ASSESSMENT OF THE PSYCHOLOGICAL STATUS OF PATIENTS WITH GYNECOLOGICAL CANCER IN THE PROCESS OF PSYCHOLOGICAL REHABILITATION
Abstract
Introduction. Psychological care as the essence of psychological rehabilitation in оoncology is based on the working with the experiences of patients caused by cancer. The specificity of the patient’s experience is determined by the localization of the tumor and the importance attached to the patient’s diseased part of the body. Gynecological cancer affects important areas for women related to femininity, motherhood, affecting her sexual life and family relations. The objective is the psychological study of the experiences of oncogynecological patients, the specificity of which must be taken into account in the process of psychological rehabilitation. Material and methods. 41 patients aged from19 to 45 years with oncogynecological diseases at different stages of treatment were examined. The data of the clinical and psychological interviews were supplemented by the results of psychodiagnostic tests -TOBOL, Hissen questionnaire of somatic complaints, EQRTCQLQ-C30. Results. Long period of denial of the malignant disease is not characteristic for oncogynecological patients.

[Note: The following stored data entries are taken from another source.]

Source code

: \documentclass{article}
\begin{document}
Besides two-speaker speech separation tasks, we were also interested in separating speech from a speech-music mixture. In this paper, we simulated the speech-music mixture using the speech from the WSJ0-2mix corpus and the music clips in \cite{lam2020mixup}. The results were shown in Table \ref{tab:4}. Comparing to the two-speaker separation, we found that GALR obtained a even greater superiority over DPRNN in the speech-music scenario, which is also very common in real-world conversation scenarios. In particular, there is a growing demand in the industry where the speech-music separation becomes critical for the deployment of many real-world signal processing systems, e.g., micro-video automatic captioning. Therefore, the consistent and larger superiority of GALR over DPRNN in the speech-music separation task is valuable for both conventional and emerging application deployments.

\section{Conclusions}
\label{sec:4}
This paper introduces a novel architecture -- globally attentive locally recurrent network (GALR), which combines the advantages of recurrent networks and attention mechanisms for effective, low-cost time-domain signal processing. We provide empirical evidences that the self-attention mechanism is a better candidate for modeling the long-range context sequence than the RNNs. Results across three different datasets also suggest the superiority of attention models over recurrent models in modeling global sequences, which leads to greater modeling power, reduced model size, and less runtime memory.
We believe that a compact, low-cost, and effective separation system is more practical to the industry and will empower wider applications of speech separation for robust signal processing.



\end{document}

Disturbing component in patients at the stage of «before operation» and dysphoric component in patients at the stage of «after surgery» were dominated on the background of ergopathic reactions to the disease in the structure of attitude to the disease. The high intensity of complaints of female patients about their health, including non-specific, indicating the psychosomatic component of the patient’s suffering was revealed. The life quality of patients is interconnected with their idea of the types of treatment, their dangers. It is shown that cancer is a psychological crisis not only for the oncogynecological patient, but also for other members of her family, especially her husband. Conclusions. Psychological care for oncogynecological patients in the process of psychological rehabilitation should be based on the account of their deep experiences, which are determined by the self-relationship of women and the adoption of themselves and that patients are not aware, but affect their attitude to the disease and treatment and, thereby, determine their life quality. Psychological care aimed to building new relationships, which are adequate to the situation of the disease, is necessary for the whole family of the patient.